George Orwell would be proud!
Illinois Governor Rod Blagojevich has now been convicted in his impeachment trial and removed from office. And yet, as far as I have read, there was no actual wrongdoing even charged. Even for a conspiracy charge, there has to be some concrete act in furtherance of the conspiracy. Here, Blagojevich has been convicted of a thoughtcrime or maybe of injudicious free speech. Or maybe it's just that he pissed of the legislators, and they don't like him. I don't like "Hot Rod", either, but this isn't right.
A few other thoughts:
- This demonstrates that, as bad as New Mexico politics is, Illinois is worse. (Yes, I know given the history of the Chicago political machine, this should not be a surprise.)
- If dislike and piss-off are the criteria, as established by the Illinois legislature, it becomes likely that impeachment charges will be filed against each of the legislators and lots of other elected officials and unelected bureaucrats.
- It appears Illinois' senators violated their oaths as impeachment judges in convicting the governor of non-crimes. This is the inverse of the 1999 presidential impeachment trial where a large number of Senatorial Democrats demonstrated their violation of their oaths by openly stating their beliefs the president had committed the crimes charged before voting "not guilty". (And at least, in that case, actual crimes were charged, even if they were the most minor of the charges that could have been brought.)
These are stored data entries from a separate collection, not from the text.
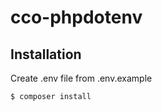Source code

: # cco-phpdotenv

## Installation

Create .env file from .env.example

```bash
$ composer install
```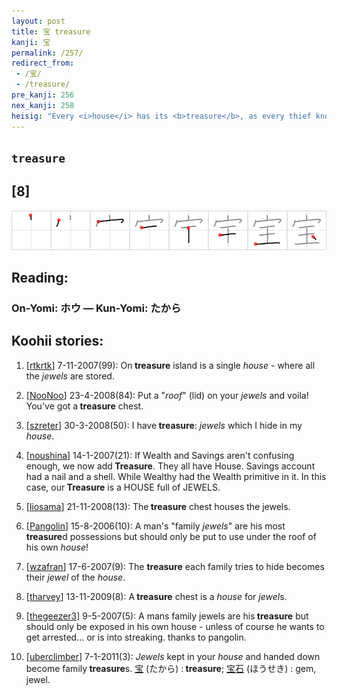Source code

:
 ```yaml
---
layout: post
title: 宝 treasure
kanji: 宝
permalink: /257/
redirect_from:
 - /宝/
 - /treasure/
pre_kanji: 256
nex_kanji: 258
heisig: "Every <i>house</i> has its <b>treasure</b>, as every thief knows only too well. While the things we <b>treasure</b> most are usually of sentimental value, we take the original sense of the term <b>treasure</b> here and make it refer to <i>jewels</i> kept in one's <i>house</i>."
---
```


## `treasure`

## [8]

<div class="stroke"><img src="../images/E5AE9D.png" /></div>

## Reading:

### On-Yomi: ホウ &mdash; Kun-Yomi: たから

## Koohii stories:

1) [<a href="http://kanji.koohii.com/profile/rtkrtk">rtkrtk</a>] 7-11-2007(99): On<strong> treasure</strong> island is a single <em>house</em> - where all the <em> jewels</em> are stored. 

2) [<a href="http://kanji.koohii.com/profile/NooNoo">NooNoo</a>] 23-4-2008(84): Put a &quot;<em>roof</em>&quot; (lid) on your <em>jewels</em> and voila! You&#039;ve got a<strong> treasure</strong> chest. 

3) [<a href="http://kanji.koohii.com/profile/szreter">szreter</a>] 30-3-2008(50): I have<strong> treasure</strong>: <em>jewels</em> which I hide in my <em>house</em>. 

4) [<a href="http://kanji.koohii.com/profile/noushina">noushina</a>] 14-1-2007(21): If Wealth and Savings aren&#039;t confusing enough, we now add<strong> Treasure</strong>. They all have House. Savings account had a nail and a shell. While Wealthy had the Wealth primitive in it. In this case, our<strong> Treasure</strong> is a HOUSE full of JEWELS. 

5) [<a href="http://kanji.koohii.com/profile/liosama">liosama</a>] 21-11-2008(13): The<strong> treasure</strong> chest houses the jewels. 

6) [<a href="http://kanji.koohii.com/profile/Pangolin">Pangolin</a>] 15-8-2006(10): A man&#039;s &quot;family <em>jewels</em>&quot; are his most <strong>treasure</strong>d possessions but should only be put to use under the roof of his own <em>house</em>! 

7) [<a href="http://kanji.koohii.com/profile/wzafran">wzafran</a>] 17-6-2007(9): The <strong>treasure</strong> each family tries to hide becomes their <em>jewel</em> of the <em>house</em>. 

8) [<a href="http://kanji.koohii.com/profile/tharvey">tharvey</a>] 13-11-2009(8): A<strong> treasure</strong> chest is a <em>house</em> for <em>jewel</em>s. 

9) [<a href="http://kanji.koohii.com/profile/thegeezer3">thegeezer3</a>] 9-5-2007(5): A mans family jewels are his<strong> treasure</strong> but should only be exposed in his own house - unless of course he wants to get arrested... or is into streaking. thanks to pangolin. 

10) [<a href="http://kanji.koohii.com/profile/uberclimber">uberclimber</a>] 7-1-2011(3): <em>Jewels</em> kept in your <em>house</em> and handed down become family<strong> treasure</strong>s.   <a href="http://jisho.org/kanji/details/宝">宝</a>   (たから) :<strong> treasure</strong>;   <a href="http://jisho.org/kanji/details/宝石">宝石</a>   (ほうせき) : gem, jewel. 
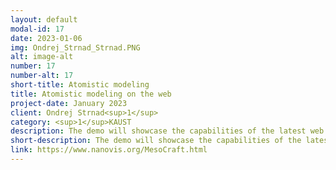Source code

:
 ```yaml
---
layout: default
modal-id: 17
date: 2023-01-06
img: Ondrej_Strnad_Strnad.PNG
alt: image-alt
number: 17
number-alt: 17 
short-title: Atomistic modeling
title: Atomistic modeling on the web
project-date: January 2023
client: Ondrej Strnad<sup>1</sup>
category: <sup>1</sup>KAUST
description: The demo will showcase the capabilities of the latest web graphics API (WebGPU) via atomistic molecular modeling.
short-description: The demo will showcase the capabilities of the latest web graphics API
link: https://www.nanovis.org/MesoCraft.html
---
```

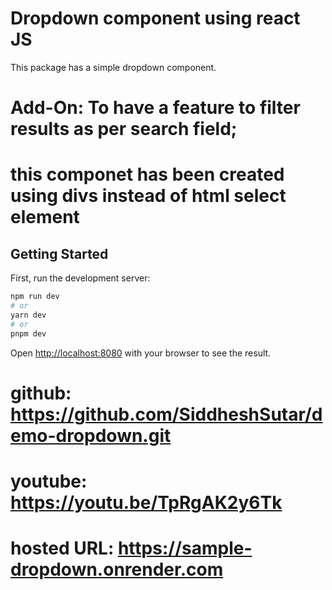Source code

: # Dropdown component using react JS
This package has a simple dropdown component.

# Add-On: To have a feature to filter results as per search field;
# this componet has been created using divs instead of html select element

## Getting Started

First, run the development server:

```bash
npm run dev
# or
yarn dev
# or
pnpm dev
```
Open [http://localhost:8080](http://localhost:8080) with your browser to see the result.

# github: https://github.com/SiddheshSutar/demo-dropdown.git
# youtube: https://youtu.be/TpRgAK2y6Tk
# hosted URL: https://sample-dropdown.onrender.com

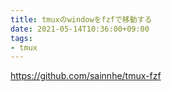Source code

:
 ```yaml
---
title: tmuxのwindowをfzfで移動する
date: 2021-05-14T10:36:00+09:00
tags:
- tmux
---
```


https://github.com/sainnhe/tmux-fzf
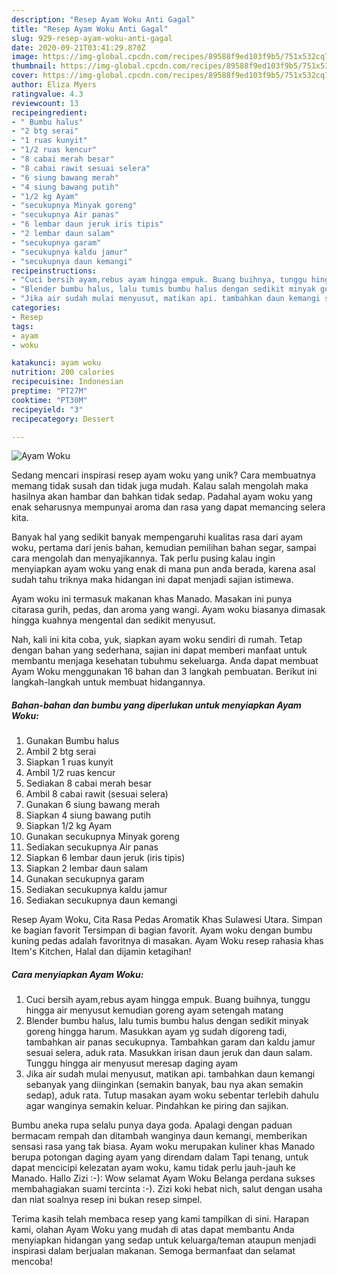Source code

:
 ```yaml
---
description: "Resep Ayam Woku Anti Gagal"
title: "Resep Ayam Woku Anti Gagal"
slug: 929-resep-ayam-woku-anti-gagal
date: 2020-09-21T03:41:29.870Z
image: https://img-global.cpcdn.com/recipes/89588f9ed103f9b5/751x532cq70/ayam-woku-foto-resep-utama.jpg
thumbnail: https://img-global.cpcdn.com/recipes/89588f9ed103f9b5/751x532cq70/ayam-woku-foto-resep-utama.jpg
cover: https://img-global.cpcdn.com/recipes/89588f9ed103f9b5/751x532cq70/ayam-woku-foto-resep-utama.jpg
author: Eliza Myers
ratingvalue: 4.3
reviewcount: 13
recipeingredient:
- " Bumbu halus"
- "2 btg serai"
- "1 ruas kunyit"
- "1/2 ruas kencur"
- "8 cabai merah besar"
- "8 cabai rawit sesuai selera"
- "6 siung bawang merah"
- "4 siung bawang putih"
- "1/2 kg Ayam"
- "secukupnya Minyak goreng"
- "secukupnya Air panas"
- "6 lembar daun jeruk iris tipis"
- "2 lembar daun salam"
- "secukupnya garam"
- "secukupnya kaldu jamur"
- "secukupnya daun kemangi"
recipeinstructions:
- "Cuci bersih ayam,rebus ayam hingga empuk. Buang buihnya, tunggu hingga air menyusut kemudian goreng ayam setengah matang"
- "Blender bumbu halus, lalu tumis bumbu halus dengan sedikit minyak goreng hingga harum. Masukkan ayam yg sudah digoreng tadi, tambahkan air panas secukupnya. Tambahkan garam dan kaldu jamur sesuai selera, aduk rata. Masukkan irisan daun jeruk dan daun salam. Tunggu hingga air menyusut meresap daging ayam"
- "Jika air sudah mulai menyusut, matikan api. tambahkan daun kemangi sebanyak yang diinginkan (semakin banyak, bau nya akan semakin sedap), aduk rata. Tutup masakan ayam woku sebentar terlebih dahulu agar wanginya semakin keluar. Pindahkan ke piring dan sajikan."
categories:
- Resep
tags:
- ayam
- woku

katakunci: ayam woku 
nutrition: 200 calories
recipecuisine: Indonesian
preptime: "PT27M"
cooktime: "PT30M"
recipeyield: "3"
recipecategory: Dessert

---
```



![Ayam Woku](https://img-global.cpcdn.com/recipes/89588f9ed103f9b5/751x532cq70/ayam-woku-foto-resep-utama.jpg)

Sedang mencari inspirasi resep ayam woku yang unik? Cara membuatnya memang tidak susah dan tidak juga mudah. Kalau salah mengolah maka hasilnya akan hambar dan bahkan tidak sedap. Padahal ayam woku yang enak seharusnya mempunyai aroma dan rasa yang dapat memancing selera kita.

Banyak hal yang sedikit banyak mempengaruhi kualitas rasa dari ayam woku, pertama dari jenis bahan, kemudian pemilihan bahan segar, sampai cara mengolah dan menyajikannya. Tak perlu pusing kalau ingin menyiapkan ayam woku yang enak di mana pun anda berada, karena asal sudah tahu triknya maka hidangan ini dapat menjadi sajian istimewa.

Ayam woku ini termasuk makanan khas Manado. Masakan ini punya citarasa gurih, pedas, dan aroma yang wangi. Ayam woku biasanya dimasak hingga kuahnya mengental dan sedikit menyusut.


Nah, kali ini kita coba, yuk, siapkan ayam woku sendiri di rumah. Tetap dengan bahan yang sederhana, sajian ini dapat memberi manfaat untuk membantu menjaga kesehatan tubuhmu sekeluarga. Anda dapat membuat Ayam Woku menggunakan 16 bahan dan 3 langkah pembuatan. Berikut ini langkah-langkah untuk membuat hidangannya.

<!--inarticleads1-->

##### Bahan-bahan dan bumbu yang diperlukan untuk menyiapkan Ayam Woku:

1. Gunakan  Bumbu halus
1. Ambil 2 btg serai
1. Siapkan 1 ruas kunyit
1. Ambil 1/2 ruas kencur
1. Sediakan 8 cabai merah besar
1. Ambil 8 cabai rawit (sesuai selera)
1. Gunakan 6 siung bawang merah
1. Siapkan 4 siung bawang putih
1. Siapkan 1/2 kg Ayam
1. Gunakan secukupnya Minyak goreng
1. Sediakan secukupnya Air panas
1. Siapkan 6 lembar daun jeruk (iris tipis)
1. Siapkan 2 lembar daun salam
1. Gunakan secukupnya garam
1. Sediakan secukupnya kaldu jamur
1. Sediakan secukupnya daun kemangi


Resep Ayam Woku, Cita Rasa Pedas Aromatik Khas Sulawesi Utara. Simpan ke bagian favorit Tersimpan di bagian favorit. Ayam woku dengan bumbu kuning pedas adalah favoritnya di masakan. Ayam Woku resep rahasia khas Item&#39;s Kitchen, Halal dan dijamin ketagihan! 

<!--inarticleads2-->

##### Cara menyiapkan Ayam Woku:

1. Cuci bersih ayam,rebus ayam hingga empuk. Buang buihnya, tunggu hingga air menyusut kemudian goreng ayam setengah matang
1. Blender bumbu halus, lalu tumis bumbu halus dengan sedikit minyak goreng hingga harum. Masukkan ayam yg sudah digoreng tadi, tambahkan air panas secukupnya. Tambahkan garam dan kaldu jamur sesuai selera, aduk rata. Masukkan irisan daun jeruk dan daun salam. Tunggu hingga air menyusut meresap daging ayam
1. Jika air sudah mulai menyusut, matikan api. tambahkan daun kemangi sebanyak yang diinginkan (semakin banyak, bau nya akan semakin sedap), aduk rata. Tutup masakan ayam woku sebentar terlebih dahulu agar wanginya semakin keluar. Pindahkan ke piring dan sajikan.


Bumbu aneka rupa selalu punya daya goda. Apalagi dengan paduan bermacam rempah dan ditambah wanginya daun kemangi, memberikan sensasi rasa yang tak biasa. Ayam woku merupakan kuliner khas Manado berupa potongan daging ayam yang direndam dalam Tapi tenang, untuk dapat mencicipi kelezatan ayam woku, kamu tidak perlu jauh-jauh ke Manado. Hallo Zizi :-): Wow selamat Ayam Woku Belanga perdana sukses membahagiakan suami tercinta :-). Zizi koki hebat nich, salut dengan usaha dan niat soalnya resep ini bukan resep simpel. 

Terima kasih telah membaca resep yang kami tampilkan di sini. Harapan kami, olahan Ayam Woku yang mudah di atas dapat membantu Anda menyiapkan hidangan yang sedap untuk keluarga/teman ataupun menjadi inspirasi dalam berjualan makanan. Semoga bermanfaat dan selamat mencoba!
- While at the gym, I saw a writer from the Chicago Tribune being interviewed. He responded to Blagojevich's claim that President Obama's chief of staff, Rahm Emanuel, should be considered a co-conspirator. He said this claim was obviously baseless because (quoting from memory) "He's already said 'I did nothing illegal.'" Of course, Blagojevich has also said "I did nothing illegal." So why other than his biases and those of his employer does he automatically credit this statement from one politician and not another?